Hume subjects the concept of the self to the test of experience and observation; he tries to catch his own self through his powers of observation, but finds that he cannot – no distinct impression corresponding to the notion of the ‘mind’ or the ‘self’ is encountered. Instead, Hume tells us ‘when I enter most intimately into what I call myself … I can never catch myself’ other than those series of perceptions which are present at that time (T, 252). Thus:

the mind is a kind of theatre, where several perceptions successively make their appearance; pass, re-pass, glide away, and mingle in an infinite variety of postures and situations … there is properly no simplicity in it at one time, nor identity in different (T, 253).

The self is not some secure unified entity, rather it is a site where various messages and impulses pass and re-pass: it cannot serve as secure grounding.

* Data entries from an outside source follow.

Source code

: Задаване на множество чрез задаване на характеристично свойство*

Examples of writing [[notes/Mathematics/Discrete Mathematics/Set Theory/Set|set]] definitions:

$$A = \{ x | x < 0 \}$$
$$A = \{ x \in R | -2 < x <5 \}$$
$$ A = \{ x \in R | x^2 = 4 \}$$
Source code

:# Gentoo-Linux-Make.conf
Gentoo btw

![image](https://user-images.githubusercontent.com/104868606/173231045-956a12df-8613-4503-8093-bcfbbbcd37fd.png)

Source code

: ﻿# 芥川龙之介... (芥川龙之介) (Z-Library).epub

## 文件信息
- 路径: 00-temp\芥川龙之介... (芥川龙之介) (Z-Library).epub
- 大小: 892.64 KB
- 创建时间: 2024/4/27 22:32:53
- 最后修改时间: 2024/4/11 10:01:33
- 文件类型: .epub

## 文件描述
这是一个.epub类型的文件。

THE RESULT OF OUR SEARCH FOR THE BASIS OF THE MODERN INDIVIDUAL SUBJECT IS UNCERTAINTY AND CONFUSION, RATHER THAN A SECURE FOUNDATION

The absence of this secure grounding in a coherent autonomous self spells trouble; political, personal and epistemological.

Politically, if liberalism, for example, is to be seen as beginning with the work of Locke and Hobbes, both roughly labelled as empiricist, its beginning placed great reliance upon a notion of the individual’s private consciousness (a conception of the self) as the foundational basis upon which the political entity of the autonomous individual could be fashioned.12

In the absence of such security how can individuals attain authenticity of opinion or desire? Hume explains his own experience:

I am first affrightened and confounded with that forlorn solitude, in which I am placed in my philosophy, and fancy myself some strange and uncouth monster, who not being able to mingle and unite in society, has been expelled from all human commerce and left utterly abandoned and disconsolate … When I look abroad, I foresee on every side, dispute, contradiction, anger, calumny and detraction. When I turn my eye inward, I find nothing but doubt and ignorance … such is my weakness, that I feel all my opinions loosen and fall of themselves, when unsupported by the approbation of others. Every step I take is with hesitation, and every new reflection makes me dread an error and absurdity in my reasoning (T, 264).

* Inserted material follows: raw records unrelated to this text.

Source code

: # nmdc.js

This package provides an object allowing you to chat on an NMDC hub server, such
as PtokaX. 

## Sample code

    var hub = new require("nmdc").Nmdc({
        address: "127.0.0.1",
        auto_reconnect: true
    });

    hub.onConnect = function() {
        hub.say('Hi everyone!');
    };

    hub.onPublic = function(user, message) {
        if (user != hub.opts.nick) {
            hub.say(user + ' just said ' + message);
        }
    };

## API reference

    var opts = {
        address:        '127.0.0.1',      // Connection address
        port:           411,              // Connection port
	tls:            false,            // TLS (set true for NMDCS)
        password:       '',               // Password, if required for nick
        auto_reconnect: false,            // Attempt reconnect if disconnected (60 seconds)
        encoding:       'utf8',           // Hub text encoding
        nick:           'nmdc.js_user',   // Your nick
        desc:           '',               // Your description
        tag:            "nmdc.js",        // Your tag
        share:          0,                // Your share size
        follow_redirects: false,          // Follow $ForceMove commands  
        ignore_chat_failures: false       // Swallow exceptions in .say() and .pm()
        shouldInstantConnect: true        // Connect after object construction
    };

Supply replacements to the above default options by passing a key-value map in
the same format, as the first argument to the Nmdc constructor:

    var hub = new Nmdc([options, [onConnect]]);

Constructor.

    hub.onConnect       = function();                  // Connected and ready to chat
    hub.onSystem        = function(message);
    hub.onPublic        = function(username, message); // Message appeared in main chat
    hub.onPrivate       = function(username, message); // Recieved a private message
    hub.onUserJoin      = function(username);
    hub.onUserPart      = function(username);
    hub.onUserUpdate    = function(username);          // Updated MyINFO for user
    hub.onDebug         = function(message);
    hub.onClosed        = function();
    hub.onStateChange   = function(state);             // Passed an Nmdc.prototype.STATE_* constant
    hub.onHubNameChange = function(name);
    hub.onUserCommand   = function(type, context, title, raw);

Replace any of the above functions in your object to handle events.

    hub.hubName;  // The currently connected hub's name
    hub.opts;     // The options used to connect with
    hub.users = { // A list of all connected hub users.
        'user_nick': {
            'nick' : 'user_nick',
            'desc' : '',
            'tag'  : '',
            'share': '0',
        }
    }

As with Plato’s allegory of the cave, Hume feels he can only describe the problem through the narrative form asking:

Can I be sure, that in leaving all established opinions I am following truth; and by what criterion shall I distinguish her, even if fortune shou’d at last guide me on her foot-steps?

Hume’s narrative does not depict a process where we are guided by an emancipator – the sun goddess or the emancipator from the chains of the cave – who leads us to encounter the being of truth; Hume offers only the companionship of sceptical doubt. As a result:

After the most accurate and exact of my reasonings, I can give no reason why I shou’d assent to it; and feel nothing but a strong propensity to consider objects strongly in that view under which they appear to me. (T, 266)

The only guide is experience and habit. But this guide upsets us, it causes us to perceive as ridiculous our desire to encounter ‘the original and ultimate principle’, which has been ‘our aim in all our studies and reflections’.

How must we be disappointed, when we learn that this connection, tie, or energy lies merely in ourselves, and is nothing but the determination of the mind, which is acquired by custom … (T, 266)

We want to believe that there exist ultimate principles which reside in some realm external to ourselves; but when we analyse this belief ‘we either contradict ourselves or talk without meaning’. The meaning we find in the world comes not from some pure realm of Platonic essences, or from God’s mind, but from our own intellectual struggles.

This is an amazing assertion. It threatens to overturn whole traditions by stripping them of their foundations. Hume says the difficulty is not perceived in the common life; rather we find the difficulty in ‘understanding when it acts alone and according to its most general principles’. When we are absolute in the pursuit of rationality, rationality ‘entirely subverts itself, and leaves not the lowest degree of evidence in any meaningful proposition, either in philosophy or in common life’. Ultimately:

We have, therefore, no choice left but betwixt a false reason and none at all … I know not what ought to be done … I can only observe what is commonly done; which is that this difficulty is seldom or never thought of … (T, 268)

The twin factors of subjectivism and a thoroughgoing search for a rational foundation to our beliefs have now wrought their revenge. The result is intellectual chaos, a multiplicity of impressions without any semblance of sense.

I am ready to reject all belief and reasoning, and can look upon no opinion even as more probable or likely than another. Where am I, or what? From what causes do I derive my existence, and to what condition shall I return? Whose favour shall I court, and whose anger must I dread? What beings surround me? and on whom have I an influence, or who have any influence upon me? I am confounded with all these questions and begin to fancy myself in the most deplorable condition imaginable, inviron’d with the deepest darkness, and utterly deprived of the use of every member and faculty (T, 269).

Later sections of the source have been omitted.